I feel like i am neglecting the personal side of my blog… Whilst i have not been on to allow you to see a lot of personal side of me i feel like i haven’t been offering any at all into my life. Many of you still ask me if i am a guy or a girl… (For the record I am Male).
On top of all this i think today shall be my blogging day, where i set everything up.. i hope to set up an FAQ for you guys… just to make it easier and avoid the questions that i often get asked…
So i’m going to be more personal, it will be a challenge for me, and i still will not reveal everything.. I cannot do that for fear of being found.. hurting those that whilst deserved to be hurt, it’s not my duty to do so…
With that, i am off to have a shower, to think to what restraints i should blog…
I’m in the mood to write, but with no actual ideas…
I hate this part of life, where thoughts are motionless, stagnant in a pool of water, only collecting the spawn of mosquitoes…
I hate feeling filthy..
If you have ideas, let me know.
Edit: Sorry for the fail of grammar… the lack of commas are common amongst my splurges.. i shall be more careful.. but really cannot be bothered correcting them.
Today’s youth confines tears within and endures much pain.

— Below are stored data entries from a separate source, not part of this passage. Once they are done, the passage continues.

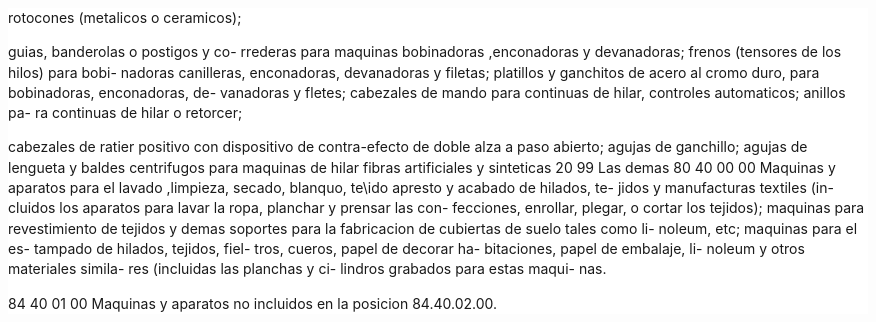 rotocones (metalicos o ceramicos);

guias, banderolas o postigos y co-                      rrederas para maquinas bobinadoras                      ,enconadoras y devanadoras; frenos                      (tensores de los hilos) para bobi-                      nadoras canilleras, enconadoras,                      devanadoras y filetas; platillos y                      ganchitos de acero al cromo duro,                      para bobinadoras, enconadoras, de-                      vanadoras y fletes; cabezales de                      mando para continuas de hilar,                      controles automaticos; anillos pa-                      ra continuas de hilar o retorcer;

cabezales de ratier positivo con                      dispositivo de contra-efecto de                      doble alza a paso abierto; agujas                      de ganchillo; agujas de lengueta y                      baldes centrifugos para maquinas                      de hilar fibras artificiales y                      sinteticas                          20                  99  Las demas                           80      40    00    00  Maquinas y aparatos para el lavado                      ,limpieza, secado, blanquo, te\ido                      apresto y acabado de hilados, te-                      jidos y manufacturas textiles (in-                      cluidos los aparatos para lavar la                      ropa, planchar y prensar las con-                      fecciones, enrollar, plegar, o                      cortar los tejidos); maquinas para                      revestimiento de tejidos y demas                      soportes para la fabricacion de                      cubiertas de suelo tales como li-                      noleum, etc; maquinas para el es-                      tampado de hilados, tejidos, fiel-                      tros, cueros, papel de decorar ha-                      bitaciones, papel de embalaje, li-                      noleum y otros materiales simila-                      res (incluidas las planchas y ci-                      lindros grabados para estas maqui-                      nas.

84    40    01    00  Maquinas y aparatos no incluidos                      en la posicion 84.40.02.00.
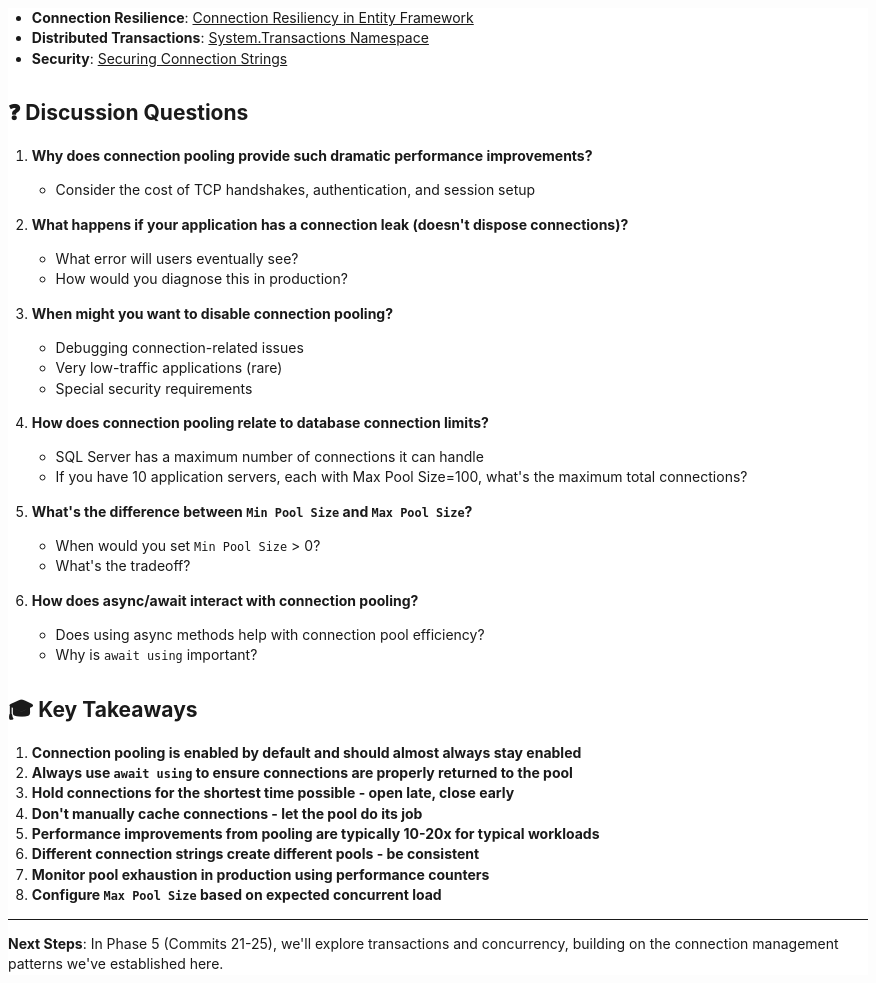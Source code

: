- **Connection Resilience**: [Connection Resiliency in Entity Framework](https://docs.microsoft.com/en-us/ef/core/miscellaneous/connection-resiliency)
- **Distributed Transactions**: [System.Transactions Namespace](https://docs.microsoft.com/en-us/dotnet/api/system.transactions)
- **Security**: [Securing Connection Strings](https://docs.microsoft.com/en-us/dotnet/framework/data/adonet/connection-strings-and-configuration-files)

## ❓ Discussion Questions

1. **Why does connection pooling provide such dramatic performance improvements?**
   - Consider the cost of TCP handshakes, authentication, and session setup

2. **What happens if your application has a connection leak (doesn't dispose connections)?**
   - What error will users eventually see?
   - How would you diagnose this in production?

3. **When might you want to disable connection pooling?**
   - Debugging connection-related issues
   - Very low-traffic applications (rare)
   - Special security requirements

4. **How does connection pooling relate to database connection limits?**
   - SQL Server has a maximum number of connections it can handle
   - If you have 10 application servers, each with Max Pool Size=100, what's the maximum total connections?

5. **What's the difference between `Min Pool Size` and `Max Pool Size`?**
   - When would you set `Min Pool Size` > 0?
   - What's the tradeoff?

6. **How does async/await interact with connection pooling?**
   - Does using async methods help with connection pool efficiency?
   - Why is `await using` important?

## 🎓 Key Takeaways

1. **Connection pooling is enabled by default and should almost always stay enabled**
2. **Always use `await using` to ensure connections are properly returned to the pool**
3. **Hold connections for the shortest time possible - open late, close early**
4. **Don't manually cache connections - let the pool do its job**
5. **Performance improvements from pooling are typically 10-20x for typical workloads**
6. **Different connection strings create different pools - be consistent**
7. **Monitor pool exhaustion in production using performance counters**
8. **Configure `Max Pool Size` based on expected concurrent load**

---

**Next Steps**: In Phase 5 (Commits 21-25), we'll explore transactions and concurrency, building on the connection management patterns we've established here.
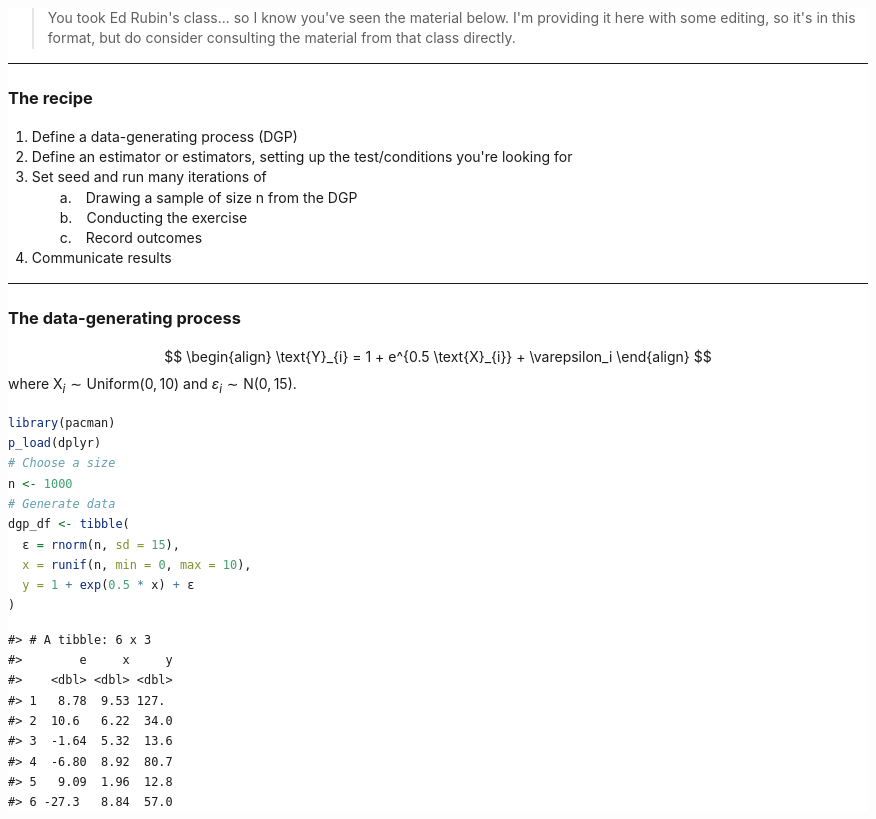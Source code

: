 
> You took Ed Rubin's class... so I know you've seen the material below. I'm providing it here with some editing, so it's in this format, but do consider consulting the material from that class directly. 

---

### The recipe

1. Define a data-generating process (DGP)
1. Define an estimator or estimators, setting up the test/conditions you're looking for
1. Set seed and run many iterations of
<br>  a. Drawing a sample of size n from the DGP
<br>  b. Conducting the exercise
<br>  c. Record outcomes
1. Communicate results

---

### The data-generating process

$$
\begin{align}
  \text{Y}_{i} = 1 + e^{0.5 \text{X}_{i}} + \varepsilon_i
\end{align}
$$
where $\text{X}_{i}\sim\mathop{\text{Uniform}}(0, 10)$ and $\varepsilon_i\sim\mathop{N}(0,15)$.






```r
library(pacman)
p_load(dplyr)
# Choose a size
n <- 1000
# Generate data
dgp_df <- tibble(
  ε = rnorm(n, sd = 15),
  x = runif(n, min = 0, max = 10),
  y = 1 + exp(0.5 * x) + ε
)
```


```
#> # A tibble: 6 x 3
#>        e     x     y
#>    <dbl> <dbl> <dbl>
#> 1   8.78  9.53 127. 
#> 2  10.6   6.22  34.0
#> 3  -1.64  5.32  13.6
#> 4  -6.80  8.92  80.7
#> 5   9.09  1.96  12.8
#> 6 -27.3   8.84  57.0
```
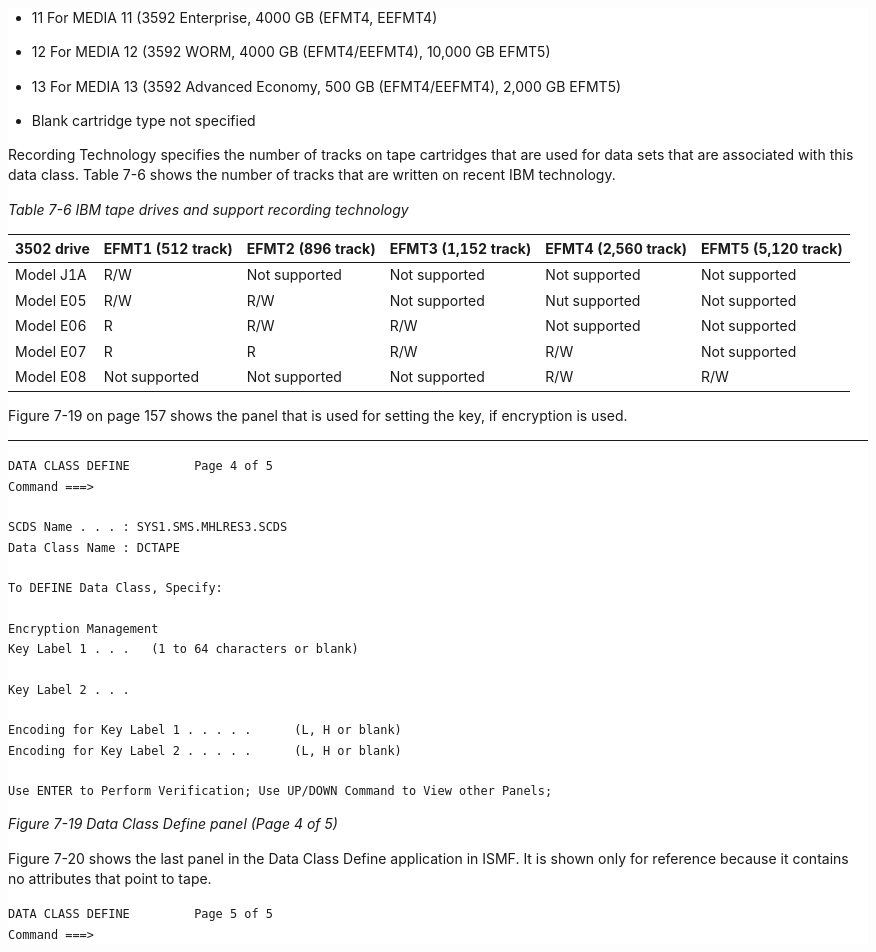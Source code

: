- 11 For MEDIA 11 (3592 Enterprise, 4000 GB (EFMT4, EEFMT4)

- 12 For MEDIA 12 (3592 WORM, 4000 GB (EFMT4/EEFMT4), 10,000 GB EFMT5)

- 13 For MEDIA 13 (3592 Advanced Economy, 500 GB (EFMT4/EEFMT4), 2,000 GB
EFMT5)

- Blank cartridge type not specified

Recording Technology specifies the number of tracks on tape cartridges that are used for
data sets that are associated with this data class. Table 7-6 shows the number of tracks that
are written on recent IBM technology.

_Table 7-6  IBM tape drives and support recording technology_

|3502 drive|EFMT1 (512 track)|EFMT2 (896 track)|EFMT3 (1,152 track)|EFMT4 (2,560 track)|EFMT5 (5,120 track)|
|---|---|---|---|---|---|
|Model J1A|R/W|Not supported|Not supported|Not supported|Not supported|
|Model E05|R/W|R/W|Not supported|Nut supported|Not supported|
|Model E06|R|R/W|R/W|Not supported|Not supported|
|Model E07|R|R|R/W|R/W|Not supported|
|Model E08|Not supported|Not supported|Not supported|R/W|R/W|



Figure 7-19 on page 157 shows the panel that is used for setting the key, if encryption is
used.


-----

    DATA CLASS DEFINE         Page 4 of 5
    Command ===>
    
    SCDS Name . . . : SYS1.SMS.MHLRES3.SCDS
    Data Class Name : DCTAPE
    
    To DEFINE Data Class, Specify:
    
    Encryption Management
    Key Label 1 . . .   (1 to 64 characters or blank)
    
    Key Label 2 . . .
    
    Encoding for Key Label 1 . . . . .      (L, H or blank)
    Encoding for Key Label 2 . . . . .      (L, H or blank)
    
    Use ENTER to Perform Verification; Use UP/DOWN Command to View other Panels;
    
_Figure 7-19  Data Class Define panel (Page 4 of 5)_

Figure 7-20 shows the last panel in the Data Class Define application in ISMF. It is shown only
for reference because it contains no attributes that point to tape.

    DATA CLASS DEFINE         Page 5 of 5
    Command ===>
    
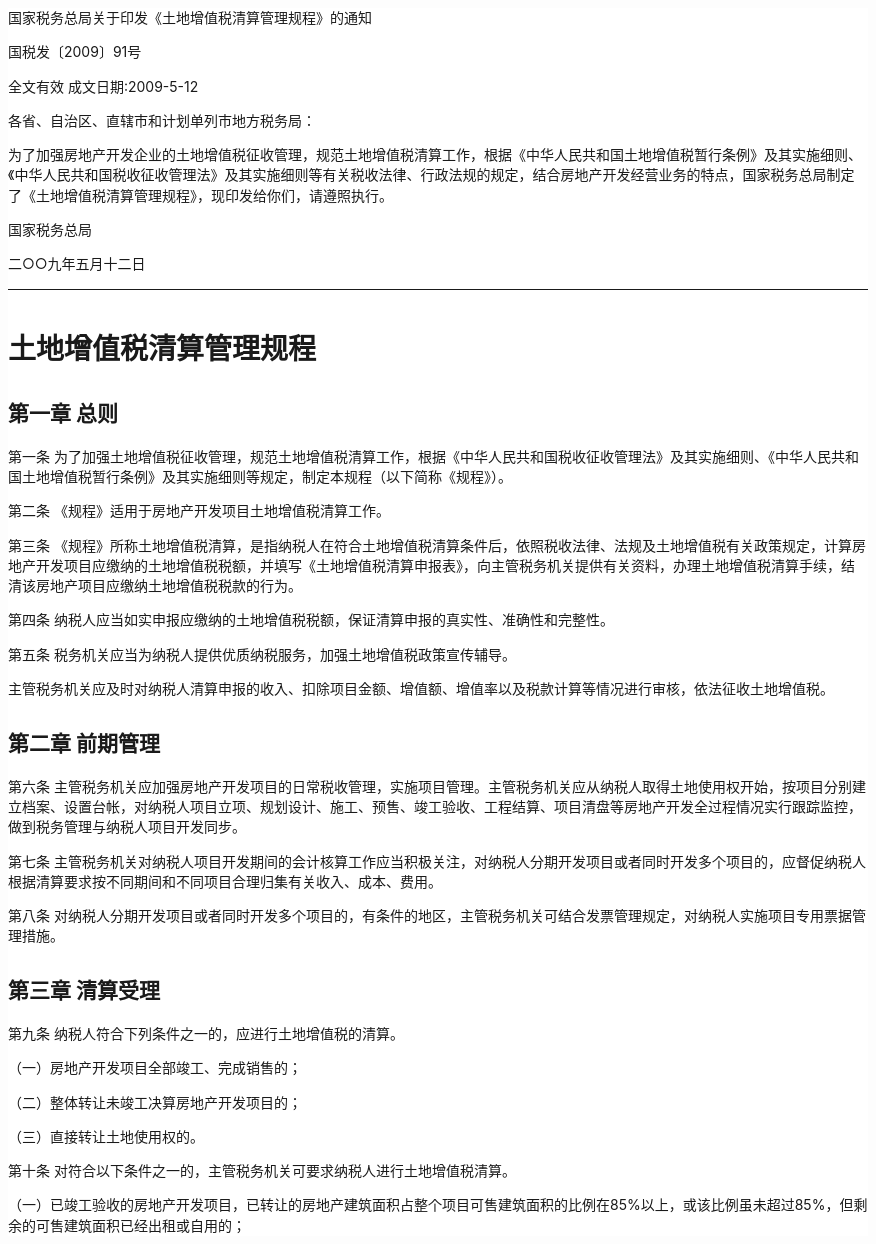 国家税务总局关于印发《土地增值税清算管理规程》的通知

国税发〔2009〕91号

全文有效    成文日期:2009-5-12 

各省、自治区、直辖市和计划单列市地方税务局：

为了加强房地产开发企业的土地增值税征收管理，规范土地增值税清算工作，根据《中华人民共和国土地增值税暂行条例》及其实施细则、《中华人民共和国税收征收管理法》及其实施细则等有关税收法律、行政法规的规定，结合房地产开发经营业务的特点，国家税务总局制定了《土地增值税清算管理规程》，现印发给你们，请遵照执行。

国家税务总局

二○○九年五月十二日

------------------

# 土地增值税清算管理规程

## 第一章  总则

第一条  为了加强土地增值税征收管理，规范土地增值税清算工作，根据《中华人民共和国税收征收管理法》及其实施细则、《中华人民共和国土地增值税暂行条例》及其实施细则等规定，制定本规程（以下简称《规程》）。

第二条  《规程》适用于房地产开发项目土地增值税清算工作。

第三条  《规程》所称土地增值税清算，是指纳税人在符合土地增值税清算条件后，依照税收法律、法规及土地增值税有关政策规定，计算房地产开发项目应缴纳的土地增值税税额，并填写《土地增值税清算申报表》，向主管税务机关提供有关资料，办理土地增值税清算手续，结清该房地产项目应缴纳土地增值税税款的行为。

第四条  纳税人应当如实申报应缴纳的土地增值税税额，保证清算申报的真实性、准确性和完整性。

第五条  税务机关应当为纳税人提供优质纳税服务，加强土地增值税政策宣传辅导。

主管税务机关应及时对纳税人清算申报的收入、扣除项目金额、增值额、增值率以及税款计算等情况进行审核，依法征收土地增值税。

## 第二章  前期管理

第六条  主管税务机关应加强房地产开发项目的日常税收管理，实施项目管理。主管税务机关应从纳税人取得土地使用权开始，按项目分别建立档案、设置台帐，对纳税人项目立项、规划设计、施工、预售、竣工验收、工程结算、项目清盘等房地产开发全过程情况实行跟踪监控，做到税务管理与纳税人项目开发同步。

第七条  主管税务机关对纳税人项目开发期间的会计核算工作应当积极关注，对纳税人分期开发项目或者同时开发多个项目的，应督促纳税人根据清算要求按不同期间和不同项目合理归集有关收入、成本、费用。

第八条  对纳税人分期开发项目或者同时开发多个项目的，有条件的地区，主管税务机关可结合发票管理规定，对纳税人实施项目专用票据管理措施。

## 第三章  清算受理

第九条  纳税人符合下列条件之一的，应进行土地增值税的清算。

（一）房地产开发项目全部竣工、完成销售的；

（二）整体转让未竣工决算房地产开发项目的；

（三）直接转让土地使用权的。

第十条  对符合以下条件之一的，主管税务机关可要求纳税人进行土地增值税清算。

（一）已竣工验收的房地产开发项目，已转让的房地产建筑面积占整个项目可售建筑面积的比例在85%以上，或该比例虽未超过85%，但剩余的可售建筑面积已经出租或自用的；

We often hide tears until we are on our own somwhere, usually locked away in our rooms, to face our demons, angry and unhappy music filling the air with thick hysteria, rejection, gloom. Dreams diminished to the far reaches of your now only reality.
The darkness closes in, monsters creeping closer. Taunting comments, jeering, reminders of the troubled past. Emotive abuse.
Many of you can relate, many of you can feel this deep sadness now.
Yet there is always someone.
The curtains drawn open, pouring in light filling up the innermost cracks of the deep. Destruction. But only of the bad. Replenishment, but only of the good.
A friendly face, a helping hand. All that is required to brighten someone’s day.
Sadness only generates more sadness, it’s a vicious cycle.